3) The TurboCASH project runs very lean. As the project leader, I am a one man business, and firmly dedicated to continuing with that strategy. You may regard this as a little ecentric, but most of the core developers and consultants have similar or only slightly bigger structures. What makes us powerful is not the size of the individual components, but the size of the combined network, which is now stretched over 80 countries and in over 25 languages. TurboCASH would survive even if a Pakisani cricket team came to play us, stayed overnight and our guards fell asleep. 

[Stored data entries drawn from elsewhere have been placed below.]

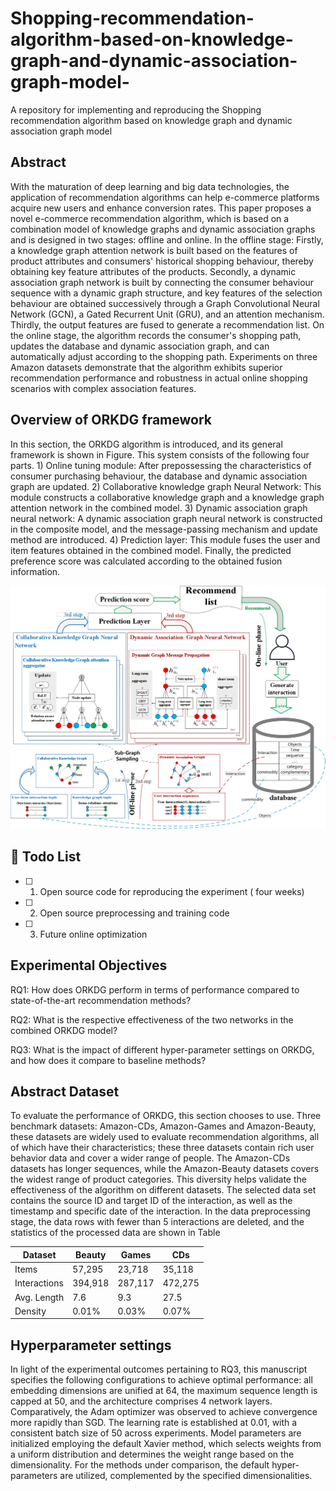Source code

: # Shopping-recommendation-algorithm-based-on-knowledge-graph-and-dynamic-association-graph-model-
A repository for implementing and reproducing the Shopping recommendation algorithm based on knowledge graph and dynamic association graph model

## Abstract
With the maturation of deep learning and big data technologies, the application of recommendation algorithms can help e-commerce platforms acquire new users and enhance conversion rates. This paper proposes a novel e-commerce recommendation algorithm, which is based on a combination model of knowledge graphs and dynamic association graphs and is designed in two stages: offline and online. In the offline stage: Firstly, a knowledge graph attention network is built based on the features of product attributes and consumers' historical shopping behaviour, thereby obtaining key feature attributes of the products. Secondly, a dynamic association graph network is built by connecting the consumer behaviour sequence with a dynamic graph structure, and key features of the selection behaviour are obtained successively through a Graph Convolutional Neural Network (GCN), a Gated Recurrent Unit (GRU), and an attention mechanism. Thirdly, the output features are fused to generate a recommendation list. On the online stage, the algorithm records the consumer's shopping path, updates the database and dynamic association graph, and can automatically adjust according to the shopping path. Experiments on three Amazon datasets demonstrate that the algorithm exhibits superior recommendation performance and robustness in actual online shopping scenarios with complex association features.
## Overview of ORKDG framework
In this section, the ORKDG algorithm is introduced, and its general framework is shown in Figure. This system consists of the following four parts. 1) Online tuning module: After prepossessing the characteristics of consumer purchasing behaviour, the database and dynamic association graph are updated. 2) Collaborative knowledge graph Neural Network: This module constructs a collaborative knowledge graph and a knowledge graph attention network in the combined model. 3) Dynamic association graph neural network: A dynamic association graph neural network is constructed in the composite model, and the message-passing mechanism and update method are introduced. 4) Prediction layer: This module fuses the user and item features obtained in the combined model. Finally, the predicted preference score was calculated according to the obtained fusion information.
<div align="center">
  <img alt="image" src="assets\ORKDG.png" />
</div>

## 📑 Todo List
  - [ ] 1. Open source code for reproducing the experiment ( four weeks)
  - [ ] 2. Open source preprocessing and training code
  - [ ] 3. Future online optimization


## Experimental Objectives
RQ1: How does ORKDG perform in terms of performance compared to state-of-the-art recommendation methods?

RQ2: What is the respective effectiveness of the two networks in the combined ORKDG model?

RQ3: What is the impact of different hyper-parameter settings on ORKDG, and how does it compare to baseline methods?

## Abstract Dataset
To evaluate the performance of ORKDG, this section chooses to use. Three benchmark datasets: Amazon-CDs, Amazon-Games and Amazon-Beauty, these datasets are widely used to evaluate recommendation algorithms, all of which have their characteristics; these three datasets contain rich user behavior data and cover a wider range of people. The Amazon-CDs datasets has longer sequences, while the Amazon-Beauty datasets covers the widest range of product categories. This diversity helps validate the effectiveness of the algorithm on different datasets.
The selected data set contains the source ID and target ID of the interaction, as well as the timestamp and specific date of the interaction. In the data preprocessing stage, the data rows with fewer than 5 interactions are deleted, and the statistics of the processed data are shown in Table

| Dataset      | Beauty  | Games   | CDs     |
|--------------|---------|---------|---------|
| Items        | 57,295  | 23,718  | 35,118  |
| Interactions | 394,918 | 287,117 | 472,275 |
| Avg. Length  | 7.6     | 9.3     | 27.5    |
| Density      | 0.01%   | 0.03%   | 0.07%   |

## Hyperparameter settings
In light of the experimental outcomes pertaining to RQ3, this manuscript specifies the following configurations to achieve optimal performance: all embedding dimensions are unified at 64, the maximum sequence length is capped at 50, and the architecture comprises 4 network layers. Comparatively, the Adam optimizer was observed to achieve convergence more rapidly than SGD. The learning rate is established at 0.01, with a consistent batch size of 50 across experiments. Model parameters are initialized employing the default Xavier method, which selects weights from a uniform distribution and determines the weight range based on the dimensionality. For the methods under comparison, the default hyper-parameters are utilized, complemented by the specified dimensionalities.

4) TurboCASH does not have an oppressive central system looking for licensing fees or support fees. On the contrary rather than looking for licensing fees, I am always looking for ways to outsource the revenue collection! So yes we keep our revenue down, but we also keep our costs down. If you do pay money into the TurboCASH project, we want it to go to our developers and consultants. The developers and consultants are all self employed and the corollary is that it is very difficult to force something to get done for free by the TurboCASH network. Download and use the standard product, call fro voluntary help, but this does not extend to free customer services or free modifications. That said it is a lot harder to get a commercial company to make a change than to get us to make a change!


5) For the paying customer and for the working consultant this project  is an ideal working environment. The software is licence free and can be copied and distributed without recourse or payment of royalties. This makes it easy for the consultant to quote on delivery and logistically easy to deploy. The consultants always have TurboCASH in stock! No sales lunches, no freight, no delivery expenses, no stock control, no debtors department, no cashbook reconciliations, no legal action for bad debts. All these are the costs that Matt and the Commercial Open Source products keep adding to their mix and push up their cost of doing business.


6) To deal with the 40% customers who do want to pay us, we do have a commercial arm, albeit distributed. We see multi user systems as a separate market in the accounting industry. Developers develop plugins and we release a multi user commercial version. In the multi user version we spend the effort on development and testing to make sure that the multi user version is a bullet proof app for mission critical apps. By charging this out to a club of commercial users we are able to provide them this service and use the spill over technology to boost the offering to our single user systems. So in a commercial sense, the multi user customers end up financing the single user customers.


7) Is this still Open Source? Purists may feel that we are “forcing” the multi user users to pay us and that this is against the spirit of the Open Source movement. Not so Blackadder. Nothing in the GPL says that any party may or may not sell the software. If a customer is willing to buy the software, then anyone may supply the software at a mutually agreed price. No seller may breach the GPL, the software must always be supplied under the GPL Licence. To make sure that this is so, we regularly post the full source code on the web available for download. Anyone is welcome to download the TurboCASH source, compile it and begin distributin. This of course would be pointless. The TurboCASH project provides a commercial licence at $100 per year. This is way below the $ 50 000 plus that it costs to maintain a multi user version and is priced at a cost to the individual users way below the cost of commercial multiuser software. Simply put, if you can't afford $100 a year for a multi user accounting package, its not our business model, but your own that you should be worried about.